Полными любви, ума и надежд выходят из немецкого народа юные питомцы муз; но взгляни на них лет через семь: они бродят как тени, безмолвные и холодные, они похожи на ниву, которую враг усеял солью, чтобы на ней никогда не взросло ни былинки, а когда они говорят — горе тому, кто их поймет, кто в этой бурно восстающей титанической силе, равно как и в их протеевых превращениях, увидит лишь отчаянную борьбу скованного прекрасного духа против варваров, с которыми ему приходится иметь дело.
Все несовершенно на этой земле — вот старая песня немцев. Хоть бы кто-нибудь объяснил этим отверженным богом людям, почему у них все так несовершенно! Да потому, что их грубые руки не оставляют ничто чистое незагрязненным, ничто святое нетронутым; у них ничто не может достигнуть полного развития потому, что они не почитают источник всякого развития — божественную природу; сама жизнь у них проникнута пошлостью, мелочными обременительными заботами, холодным, немым разладом, потому что они презирают гений, который дарует силу и благородство человеческому труду, отраду — страданью, любовь и братство — городам и жилищам.

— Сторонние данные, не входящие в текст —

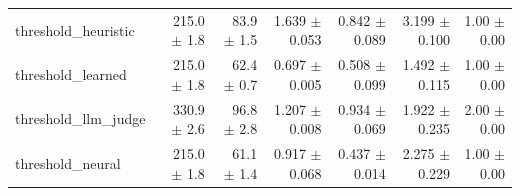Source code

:\begin{table}[t]
\begin{tabular}{lrrrrrr}
threshold\_heuristic & 215.0 $\pm$ 1.8 & 83.9 $\pm$ 1.5 & 1.639 $\pm$ 0.053 & 0.842 $\pm$ 0.089 & 3.199 $\pm$ 0.100 & 1.00 $\pm$ 0.00 \\
threshold\_learned & 215.0 $\pm$ 1.8 & 62.4 $\pm$ 0.7 & 0.697 $\pm$ 0.005 & 0.508 $\pm$ 0.099 & 1.492 $\pm$ 0.115 & 1.00 $\pm$ 0.00 \\
threshold\_llm\_judge & 330.9 $\pm$ 2.6 & 96.8 $\pm$ 2.8 & 1.207 $\pm$ 0.008 & 0.934 $\pm$ 0.069 & 1.922 $\pm$ 0.235 & 2.00 $\pm$ 0.00 \\
threshold\_neural & 215.0 $\pm$ 1.8 & 61.1 $\pm$ 1.4 & 0.917 $\pm$ 0.068 & 0.437 $\pm$ 0.014 & 2.275 $\pm$ 0.229 & 1.00 $\pm$ 0.00 \\
\bottomrule
\end{tabular}
\end{table}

И они потому так боятся смерти и терпят, дорожа своей устричной жизнью, весь этот позор потому, что для них нет ничего выше их ремесленного крохоборческого труда.
О Беллармин! Там, где народ любит прекрасное, где он чтит гения в своих художниках, все проникнуто духом всеобщности, как дыханием жизни; там робкий ум раскрывается, а самомнение сникает; сердца там чисты и благородны, и воодушевление народа рождает героев. Страна такого народа — родина всех людей, и пребывание в ней приятно чужеземцу. Но в стране, где так оскорбляют божественную природу и ее певцов, там, увы, утрачена высшая радость жизни, и, думается, лучше жить на любой другой планете, только не на Земле. Здесь все бездушней и бесплодней становятся люди, а ведь они родились прекрасными; растет раболепие, а с ним и грубость нравов, опьянение жизненными благами, а с ним и беспокойство, наряду с роскошью растет голод и страх перед завтрашним днем; каждый год, который мог бы стать благословенным, превращается в проклятье для людей, и все боги бегут от них.
И горе чужеземцу, который, странствуя для собственного удовольствия, обращается к гостеприимству такого народа; но трижды горе тому, кто, подобно мне, гонимый великою скорбью и нищий, оказывается среди такого народа!